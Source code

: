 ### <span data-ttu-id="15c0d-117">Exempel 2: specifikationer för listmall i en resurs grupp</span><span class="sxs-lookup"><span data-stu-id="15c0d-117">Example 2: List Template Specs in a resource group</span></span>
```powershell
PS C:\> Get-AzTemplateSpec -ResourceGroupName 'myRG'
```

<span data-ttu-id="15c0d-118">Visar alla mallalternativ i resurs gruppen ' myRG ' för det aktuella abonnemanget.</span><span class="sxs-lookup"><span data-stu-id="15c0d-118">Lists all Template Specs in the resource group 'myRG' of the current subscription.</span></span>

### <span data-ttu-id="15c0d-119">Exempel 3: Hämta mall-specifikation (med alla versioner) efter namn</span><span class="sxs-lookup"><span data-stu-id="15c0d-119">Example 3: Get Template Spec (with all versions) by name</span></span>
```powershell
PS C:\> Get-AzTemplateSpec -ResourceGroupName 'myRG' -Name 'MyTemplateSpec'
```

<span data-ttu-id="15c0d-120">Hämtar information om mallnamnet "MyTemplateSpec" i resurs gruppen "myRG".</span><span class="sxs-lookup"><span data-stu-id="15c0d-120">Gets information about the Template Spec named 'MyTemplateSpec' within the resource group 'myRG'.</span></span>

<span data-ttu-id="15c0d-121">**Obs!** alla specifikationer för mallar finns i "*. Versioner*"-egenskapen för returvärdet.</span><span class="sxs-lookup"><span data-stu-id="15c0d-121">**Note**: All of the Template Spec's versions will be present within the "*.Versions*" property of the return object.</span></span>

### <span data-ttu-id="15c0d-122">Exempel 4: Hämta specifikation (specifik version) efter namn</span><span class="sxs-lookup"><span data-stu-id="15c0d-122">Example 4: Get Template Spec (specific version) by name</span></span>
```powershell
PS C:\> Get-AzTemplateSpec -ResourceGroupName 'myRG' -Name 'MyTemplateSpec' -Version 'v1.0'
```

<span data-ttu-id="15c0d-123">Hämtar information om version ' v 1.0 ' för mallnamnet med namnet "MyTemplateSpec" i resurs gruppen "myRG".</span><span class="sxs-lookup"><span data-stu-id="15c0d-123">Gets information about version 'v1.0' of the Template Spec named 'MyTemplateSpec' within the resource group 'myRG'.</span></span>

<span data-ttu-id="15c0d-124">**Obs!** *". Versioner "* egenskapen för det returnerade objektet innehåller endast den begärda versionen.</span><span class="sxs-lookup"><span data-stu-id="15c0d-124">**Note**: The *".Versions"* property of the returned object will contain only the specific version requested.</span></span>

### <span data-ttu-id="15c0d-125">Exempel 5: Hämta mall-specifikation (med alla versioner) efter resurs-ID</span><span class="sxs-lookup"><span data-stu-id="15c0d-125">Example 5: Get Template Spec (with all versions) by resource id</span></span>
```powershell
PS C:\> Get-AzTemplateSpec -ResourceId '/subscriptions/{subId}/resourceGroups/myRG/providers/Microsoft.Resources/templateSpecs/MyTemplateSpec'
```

================

Search the records for the string "will" and return every line in which it occurs.

<span data-ttu-id="15c0d-121">**Obs!** alla specifikationer för mallar finns i "*. Versioner*"-egenskapen för returvärdet.</span><span class="sxs-lookup"><span data-stu-id="15c0d-121">**Note**: All of the Template Spec's versions will be present within the "*.Versions*" property of the return object.</span></span>
<span data-ttu-id="15c0d-124">**Obs!** *". Versioner "* egenskapen för det returnerade objektet innehåller endast den begärda versionen.</span><span class="sxs-lookup"><span data-stu-id="15c0d-124">**Note**: The *".Versions"* property of the returned object will contain only the specific version requested.</span></span>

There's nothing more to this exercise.